Time: 132 mins.
Won Academy Award nominations for Best Sound Effects Editing, Best Sound, Best Visual Effects and Best Film Editing.
I, like everyone at the time, was wary of going to see an action movie starring Bruce Willis in fact I still am since he was most well known for playing a smarmy asshole on the TV show "Moonlighting." He was afterall trading one-liners with Cybill Shepard, which doesn't take much talent to look good. But the trailer sold me, and I knew from the get go that DIE HARD was going to be different. Up to that time, our main "action heroes" were overly-buff and mono-syllabic. They never got hurt, never showed any emotion and just tore across the screen with the largest automatic weapon they could get their hands on. This time it was different. Willis may have been in shape, but I wouldn't call him a gem of the human physical form. He was playing a normal guy, a cop, visiting his estranged wife on Christmas Eve. When all of a sudden, hell breaks loose and he is forced to fight a bunch of terrorists who have taken over his wife's bank to steal millions of dollars worth of bonds.

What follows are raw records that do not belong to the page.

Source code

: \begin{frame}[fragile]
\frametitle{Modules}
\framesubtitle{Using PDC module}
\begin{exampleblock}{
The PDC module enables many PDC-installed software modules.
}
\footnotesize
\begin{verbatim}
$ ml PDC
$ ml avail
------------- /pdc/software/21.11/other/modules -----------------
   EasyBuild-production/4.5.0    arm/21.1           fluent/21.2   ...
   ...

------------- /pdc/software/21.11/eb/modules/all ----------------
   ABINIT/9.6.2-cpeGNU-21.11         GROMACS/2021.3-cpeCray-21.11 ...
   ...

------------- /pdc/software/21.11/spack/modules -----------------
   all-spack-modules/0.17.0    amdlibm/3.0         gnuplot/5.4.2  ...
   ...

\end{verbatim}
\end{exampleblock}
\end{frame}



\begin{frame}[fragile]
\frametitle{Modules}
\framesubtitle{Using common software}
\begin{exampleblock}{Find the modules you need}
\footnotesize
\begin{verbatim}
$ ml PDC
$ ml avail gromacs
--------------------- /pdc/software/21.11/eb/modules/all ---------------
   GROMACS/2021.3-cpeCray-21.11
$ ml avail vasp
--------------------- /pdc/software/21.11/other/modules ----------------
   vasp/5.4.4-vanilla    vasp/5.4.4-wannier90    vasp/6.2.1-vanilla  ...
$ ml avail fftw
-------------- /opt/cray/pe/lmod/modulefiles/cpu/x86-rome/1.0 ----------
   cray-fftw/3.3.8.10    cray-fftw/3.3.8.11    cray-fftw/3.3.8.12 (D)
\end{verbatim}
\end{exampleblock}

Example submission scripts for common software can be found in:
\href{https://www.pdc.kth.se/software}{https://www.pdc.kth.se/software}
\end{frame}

Hans, played to perfection by Alan Rickman (this role would set the standard for all villians in the '90s), just wants to get the money and leave without any trouble. He is very civilized, but he will do whatever it takes to make this operation succeed. He is accompanied by your standard set of goons, whose mysterious deaths alert Hans to a hurdle he was not expecting. What set this film apart (and keeps it still in a league of its own) is that it all takes place in the office building, making the characters and their personal battle more important than spectacular explosions and over-the-top stunt sequences. Which isn't to say that the film doesn't have those, it just doesn't rely on them to make itself interesting and exciting. You're on the edge of your seat because you want to see how John McClaine will win...and if Hans will get away to see another day (which you secretly hope for).